Mostly in Photoshop I’ll do little things like add a frame, or add a blending layer to manufacture artificial film like scratches on a photo, or little touches like this. I don’t do this alot because it’s time consuming. Lately I’ve also begun painting some of my photographs in Photoshop. You can read more about that in my review on the CS5 Photoshop Beta here. Look for Photoshop CS5 to be released shortly.

My Photography Workflow 2010, Plate 2
7. Step 7. Export my file as a full sized high quality JPEG image. Lightroom defaults to 240 DPI (not sure why) so I use this as my output DPI with the highest quality full sized JPG. These images are exported to a “finished photos” folder.

As I export each photo I will name it at that time. A lot of people ask me where the titles on my photos come from. They come from all over really. My titles are frequently very personal to me, obscure and abstract. They frequently have a story that only I know behind them.
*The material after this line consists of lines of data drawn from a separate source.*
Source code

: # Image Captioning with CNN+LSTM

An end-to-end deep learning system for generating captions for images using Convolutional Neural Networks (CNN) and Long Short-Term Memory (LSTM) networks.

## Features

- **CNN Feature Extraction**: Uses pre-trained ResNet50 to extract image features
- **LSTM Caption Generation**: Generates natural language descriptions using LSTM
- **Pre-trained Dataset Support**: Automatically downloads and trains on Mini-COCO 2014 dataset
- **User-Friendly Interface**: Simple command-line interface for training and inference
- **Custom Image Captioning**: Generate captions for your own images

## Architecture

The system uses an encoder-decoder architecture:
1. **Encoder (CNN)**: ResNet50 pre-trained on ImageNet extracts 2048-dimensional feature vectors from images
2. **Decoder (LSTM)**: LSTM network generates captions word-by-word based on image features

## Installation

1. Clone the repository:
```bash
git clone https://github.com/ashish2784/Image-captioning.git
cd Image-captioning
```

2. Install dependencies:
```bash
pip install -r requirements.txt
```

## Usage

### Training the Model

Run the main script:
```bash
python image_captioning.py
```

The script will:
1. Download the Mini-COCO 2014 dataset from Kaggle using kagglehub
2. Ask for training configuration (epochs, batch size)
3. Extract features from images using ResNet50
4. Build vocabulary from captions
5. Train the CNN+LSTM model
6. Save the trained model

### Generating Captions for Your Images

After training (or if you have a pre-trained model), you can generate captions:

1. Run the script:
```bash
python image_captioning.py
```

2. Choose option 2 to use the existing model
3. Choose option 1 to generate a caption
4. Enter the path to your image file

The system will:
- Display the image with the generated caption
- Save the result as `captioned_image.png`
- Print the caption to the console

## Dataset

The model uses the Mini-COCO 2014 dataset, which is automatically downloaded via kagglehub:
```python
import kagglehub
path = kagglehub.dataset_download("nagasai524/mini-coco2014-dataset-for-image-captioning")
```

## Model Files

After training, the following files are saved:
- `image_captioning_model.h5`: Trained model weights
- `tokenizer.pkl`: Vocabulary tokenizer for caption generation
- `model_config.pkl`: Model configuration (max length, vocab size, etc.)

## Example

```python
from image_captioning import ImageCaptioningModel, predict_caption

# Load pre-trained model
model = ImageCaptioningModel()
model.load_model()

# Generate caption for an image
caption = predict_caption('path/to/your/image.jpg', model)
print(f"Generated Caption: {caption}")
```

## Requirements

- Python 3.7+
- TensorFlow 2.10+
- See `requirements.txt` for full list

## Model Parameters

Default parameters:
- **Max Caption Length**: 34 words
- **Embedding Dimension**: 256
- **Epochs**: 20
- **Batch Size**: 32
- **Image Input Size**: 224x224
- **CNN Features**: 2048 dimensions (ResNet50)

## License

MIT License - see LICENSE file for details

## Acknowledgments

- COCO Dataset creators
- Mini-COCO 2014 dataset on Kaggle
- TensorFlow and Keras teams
They are frequently inspired by music or are lyrics to a song that I relate to that image in my own mind.

Keywording8. Step 8. Keywording. Once I’ve finished processing a days shoot, I will synchronize my finished files folder in Lightroom and begin keywording. I’ll apply broad general keywords to all of the photos usually like the location (city, state, country) or batch keyword big groups of photos that cover the same subject (graffiti, neon, venue, subject, etc.). Then I’ll go through the photos one by one looking at each for any unique keywords possible.

If the photo is of a neon sign or of a specific location I’ll also frequently go get the address of the venue from Google and paste that into the keyword description.

This meta data is later automatically applied to my image when I upload it online.

9. Step 9. Geotagging. I use Google Earth and Geotagger next to geotag *some* of my images. In general I’ll geotag if it’s easy. For awhile the OCD in me was geotagging every single image I’d process. I’d painstakingly go through Google Earth and geotag them one by one by one. This was a ton of work, especially if the work needed to be done in a city that I’m not as familiar with. Now I’ll just geotag the images if it’s super easy and I can get there quickly in Google Earth or if a bunch of images are from same location and I can batch them.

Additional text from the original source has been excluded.